Action item:
Read the listing and extract each line that includes the word "WilliamWJD".

The data:
★ ★ ★ ★ ★

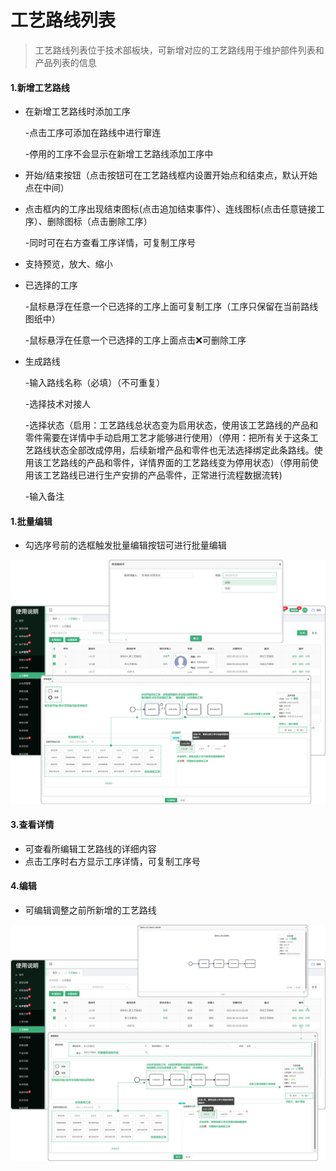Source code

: 

# 工艺路线列表

> 工艺路线列表位于技术部板块，可新增对应的工艺路线用于维护部件列表和产品列表的信息

#### 1.新增工艺路线
* 在新增工艺路线时添加工序

  -点击工序可添加在路线中进行窜连

  -停用的工序不会显示在新增工艺路线添加工序中
* 开始/结束按钮（点击按钮可在工艺路线框内设置开始点和结束点，默认开始点在中间）
* 点击框内的工序出现结束图标(点击追加结束事件）、连线图标(点击任意链接工序）、删除图标（点击删除工序）

  -同时可在右方查看工序详情，可复制工序号

* 支持预览，放大、缩小

* 已选择的工序

  -鼠标悬浮在任意一个已选择的工序上面可复制工序（工序只保留在当前路线图纸中）

  -鼠标悬浮在任意一个已选择的工序上面点击❌可删除工序

* 生成路线

  -输入路线名称（必填）（不可重复）

  -选择技术对接人

  -选择状态（启用：工艺路线总状态变为启用状态，使用该工艺路线的产品和零件需要在详情中手动启用工艺才能够进行使用）（停用：把所有关于这条工艺路线状态全部改成停用，后续新增产品和零件也无法选择绑定此条路线。使用该工艺路线的产品和零件，详情界面的工艺路线变为停用状态）（停用前使用该工艺路线已进行生产安排的产品零件，正常进行流程数据流转)

  -输入备注

#### 1.批量编辑

* 勾选序号前的选框触发批量编辑按钮可进行批量编辑


 ![如图所示](../file/gylx1.png)
 
#### 3.查看详情
* 可查看所编辑工艺路线的详细内容
* 点击工序时右方显示工序详情，可复制工序号

#### 4.编辑
* 可编辑调整之前所新增的工艺路线

![如图所示](../file/gylx2.png)
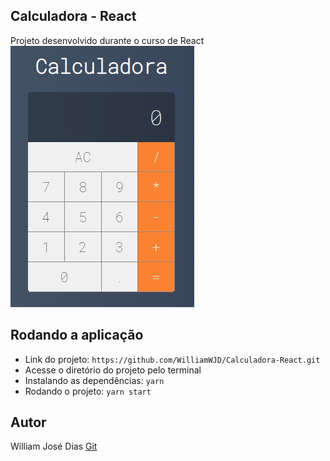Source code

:## Calculadora - React
Projeto desenvolvido durante o curso de React
![](./Calc.jpg)

## Rodando a aplicação

- Link do projeto: `https://github.com/WilliamWJD/Calculadora-React.git`
- Acesse o diretório do projeto pelo terminal
- Instalando as dependências: `yarn`
- Rodando o projeto: `yarn start`

## Autor

William José Dias [Git](https://github.com/WilliamWJD)
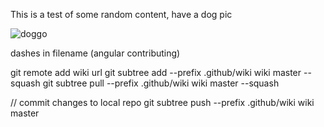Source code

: This is a test of some random content, have a dog pic

![doggo](/home/james/Documents/programming/public-projects/js-template/admin/assets/dog.jpg)

dashes in filename (angular contributing)

git remote add wiki url
git subtree add --prefix .github/wiki wiki master --squash
git subtree pull --prefix .github/wiki wiki master --squash

// commit changes to local repo
git subtree push --prefix .github/wiki wiki master
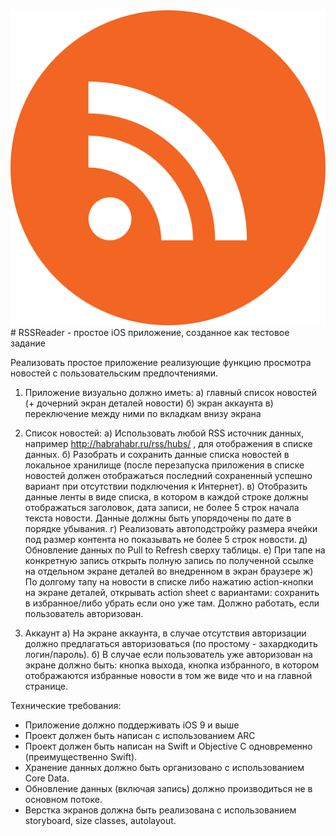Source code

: <img src = "rsslogo.png">
# RSSReader - простое iOS приложение, созданное как тестовое задание

Реализовать простое приложение реализующие функцию просмотра новостей с пользовательским предпочтениями.

1. Приложение визуально должно иметь:
а) главный список новостей (+ дочерний экран деталей новости)
б) экран аккаунта
в) переключение между ними по вкладкам внизу экрана

2. Список новостей:
а) Использовать любой RSS источник данных, например http://habrahabr.ru/rss/hubs/ , для отображения в списке данных.
б) Разобрать и сохранить данные списка новостей в локальное хранилище (после перезапуска приложения в списке новостей должен отображаться последний сохраненный успешно вариант при отсутствии подключения к Интернет).
в) Отобразить данные ленты в виде списка, в котором в каждой строке должны отображаться заголовок, дата записи, не более 5 строк начала текста новости. Данные должны быть упорядочены по дате в порядке убывания.
г) Реализовать автоподстройку размера ячейки под размер контента но показывать не более 5 строк новости.
д) Обновление данных по Pull to Refresh сверху таблицы.
е) При тапе на конкретную запись открыть полную запись по полученной ссылке на отдельном экране деталей во внедренном в экран браузере
ж) По долгому тапу на новости в списке либо нажатию action-кнопки на экране деталей, открывать action sheet с вариантами: сохранить в избранное/либо убрать если оно уже там. Должно работать, если пользователь авторизован.

3. Аккаунт
а) На экране аккаунта, в случае отсутствия авторизации должно предлагаться авторизоваться (по простому - захардкодить логин/пароль).
б) В случае если пользователь уже авторизован на экране должно быть: кнопка выхода, кнопка избранного, в котором отображаются избранные новости в том же виде что и на главной странице.

Технические требования:
- Приложение должно поддерживать iOS 9 и выше
- Проект должен быть написан с использованием ARC
- Проект должен быть написан на Swift и Objective C одновременно (преимущественно Swift).
- Хранение данных должно быть организовано с использованием Core Data.
- Обновление данных (включая запись) должно производиться не в основном потоке.
- Верстка экранов должна быть реализована с использованием storyboard, size classes, autolayout.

★ ★ ★ ★ ★

Result of this exercise:
- Link do projeto: `https://github.com/WilliamWJD/Calculadora-React.git`
William José Dias [Git](https://github.com/WilliamWJD)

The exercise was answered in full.